The controller ships with two additional thumbsticks, an electromagnetic remapping key, a SCUF key for hair trigger, and a 10-foot braided micro-USB cable. The controller weighs just 262 grams and is among the lightest high-performance controllers on the market.
Not just for Xbox
Last year Scuf released the PS4-exclusive Vantage controller. This PS4 controller allows you to change buttons, triggers, D-Pads, paddles and even the faceplate in about 30 seconds. Before the Prestige, Scuf had nothing for the Xbox that was on par with the Vantage controller.
The only option was the built-to-order $140 Scuf Elite, which was still nothing like the $150 Xbox Elite Wireless Controller. Now with the announcement of the Prestige, Scuf has a better alternative to the Xbox Elite.
Scuf’s new controller does not just work with the Xbox. It could prove a useful accessory for Android users and those who use a controller while playing games on a PC. The controller is now available for pre-order with a starting price of $159.99. Scuf will ship the controller within 30 days of the date of purchase.
To learn more about the Scuf Prestige and pre-order one, visit this link.
What you need to know about Microsoft’s Xbox Adaptive Controller
Although there is an alternative to the Xbox Elite now, replacing the Xbox Adaptive Controller would be difficult. Microsoft’s Xbox Adaptive Controller is designed for gamers with disabilities. The controller sports two large programmable buttons and 19 jacks, which can be connected to various gaming accessories to make Xbox and PC gaming more accessible for gamers with disabilities.
Last month the company partnered with the U.S. Department of Veterans Affairs. Microsoft will offer the Xbox Adaptive Controllers to 22 rehab centers to enable veterans with limited mobility play games again. This adaptive controller will help with therapeutic and rehabilitative activities for veterans. Microsoft’s controller is designed to improve hand-eye coordination, muscle activation and general social activities.

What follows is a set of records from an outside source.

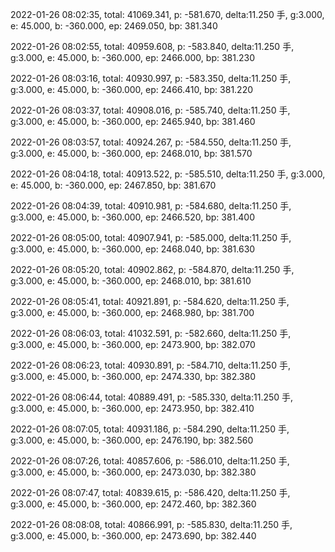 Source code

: 2022-01-26 08:02:35, total: 41069.341, p: -581.670, delta:11.250 手, g:3.000, e: 45.000, b: -360.000, ep: 2469.050, bp: 381.340

2022-01-26 08:02:55, total: 40959.608, p: -583.840, delta:11.250 手, g:3.000, e: 45.000, b: -360.000, ep: 2466.000, bp: 381.230

2022-01-26 08:03:16, total: 40930.997, p: -583.350, delta:11.250 手, g:3.000, e: 45.000, b: -360.000, ep: 2466.410, bp: 381.220

2022-01-26 08:03:37, total: 40908.016, p: -585.740, delta:11.250 手, g:3.000, e: 45.000, b: -360.000, ep: 2465.940, bp: 381.460

2022-01-26 08:03:57, total: 40924.267, p: -584.550, delta:11.250 手, g:3.000, e: 45.000, b: -360.000, ep: 2468.010, bp: 381.570

2022-01-26 08:04:18, total: 40913.522, p: -585.510, delta:11.250 手, g:3.000, e: 45.000, b: -360.000, ep: 2467.850, bp: 381.670

2022-01-26 08:04:39, total: 40910.981, p: -584.680, delta:11.250 手, g:3.000, e: 45.000, b: -360.000, ep: 2466.520, bp: 381.400

2022-01-26 08:05:00, total: 40907.941, p: -585.000, delta:11.250 手, g:3.000, e: 45.000, b: -360.000, ep: 2468.040, bp: 381.630

2022-01-26 08:05:20, total: 40902.862, p: -584.870, delta:11.250 手, g:3.000, e: 45.000, b: -360.000, ep: 2468.010, bp: 381.610

2022-01-26 08:05:41, total: 40921.891, p: -584.620, delta:11.250 手, g:3.000, e: 45.000, b: -360.000, ep: 2468.980, bp: 381.700

2022-01-26 08:06:03, total: 41032.591, p: -582.660, delta:11.250 手, g:3.000, e: 45.000, b: -360.000, ep: 2473.900, bp: 382.070

2022-01-26 08:06:23, total: 40930.891, p: -584.710, delta:11.250 手, g:3.000, e: 45.000, b: -360.000, ep: 2474.330, bp: 382.380

2022-01-26 08:06:44, total: 40889.491, p: -585.330, delta:11.250 手, g:3.000, e: 45.000, b: -360.000, ep: 2473.950, bp: 382.410

2022-01-26 08:07:05, total: 40931.186, p: -584.290, delta:11.250 手, g:3.000, e: 45.000, b: -360.000, ep: 2476.190, bp: 382.560

2022-01-26 08:07:26, total: 40857.606, p: -586.010, delta:11.250 手, g:3.000, e: 45.000, b: -360.000, ep: 2473.030, bp: 382.380

2022-01-26 08:07:47, total: 40839.615, p: -586.420, delta:11.250 手, g:3.000, e: 45.000, b: -360.000, ep: 2472.460, bp: 382.360

2022-01-26 08:08:08, total: 40866.991, p: -585.830, delta:11.250 手, g:3.000, e: 45.000, b: -360.000, ep: 2473.690, bp: 382.440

“To enable more people to be able to play just like everybody else, is a great first step,” Microsoft’s gaming head, Phil Spencer, told The Verge previously. “But, you’re definitely going to see us doing more in this space.”
Microsoft released the Xbox Adaptive Controller late last year for $99. There have already been reports that many tweaked the Adaptive Controller to support the Nintendo Switch. For Microsoft, this may be a good thing.
“I think the number one piece of feedback that we get is ‘we wish all platforms supported it,’” Spencer said.
Further, he said the company is in talks with other gaming companies, such as Valve, Sony and Nintendo, and the response has been positive.
“This isn’t something where I feel like we’ve got to break down some walls. My hope is that it’s just time,” Spencer told The Verge.
Meanwhile, Microsoft says it is working to understand more ways in which its Adaptive Controller can help veterans. The company said it is taking feedback on how the controller works and conducting research.